PROVIDED MATERIAL: Begin
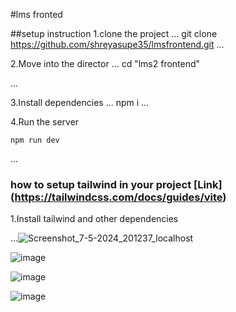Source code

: #lms fronted

##setup instruction
1.clone the project
...
    git clone https://github.com/shreyasupe35/lmsfrontend.git
...

2.Move into the director
...
    cd  "lms2 frontend"

...

3.Install dependencies
...
    npm i
...

4.Run the server


    npm run dev
...


### how to setup tailwind in your project [Link] (https://tailwindcss.com/docs/guides/vite)

1.Install tailwind and other dependencies




...![Screenshot_7-5-2024_201237_localhost](https://github.com/shreyasupe35/lmsfrontend/assets/115993492/237427c0-865e-4ea0-9645-7ceb2fa3e4e0)

![image](https://github.com/shreyasupe35/lmsfrontend/assets/115993492/daaae792-3cfe-4a13-b2f2-f3fe62a51c93)

![image](https://github.com/shreyasupe35/lmsfrontend/assets/115993492/cdfe5ff4-d869-498d-8ef5-875accc05147)

![image](https://github.com/shreyasupe35/lmsfrontend/assets/115993492/94d29228-df1d-4521-ab84-005d5d10d9ad)





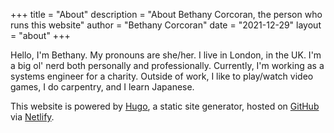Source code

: +++
title = "About"
description = "About Bethany Corcoran, the person who runs this website"
author = "Bethany Corcoran"
date = "2021-12-29"
layout = "about"
+++

Hello, I'm Bethany. My pronouns are she/her. I live in London, in the UK. I'm a big ol' nerd both personally and professionally. Currently, I'm working as a systems engineer for a charity. Outside of work, I like to play/watch video games, I do carpentry, and I learn Japanese.

This website is powered by [Hugo](https://gohugo.io), a static site generator, hosted on [GitHub](https://github.com) via [Netlify](https://netlify.com).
PROVIDED MATERIAL: End
- [WHAT YOU SHOULD DO]: The lines to copy are those above that contain "image".

- [ANSWER]:
![image](https://github.com/shreyasupe35/lmsfrontend/assets/115993492/daaae792-3cfe-4a13-b2f2-f3fe62a51c93)
![image](https://github.com/shreyasupe35/lmsfrontend/assets/115993492/cdfe5ff4-d869-498d-8ef5-875accc05147)
![image](https://github.com/shreyasupe35/lmsfrontend/assets/115993492/94d29228-df1d-4521-ab84-005d5d10d9ad)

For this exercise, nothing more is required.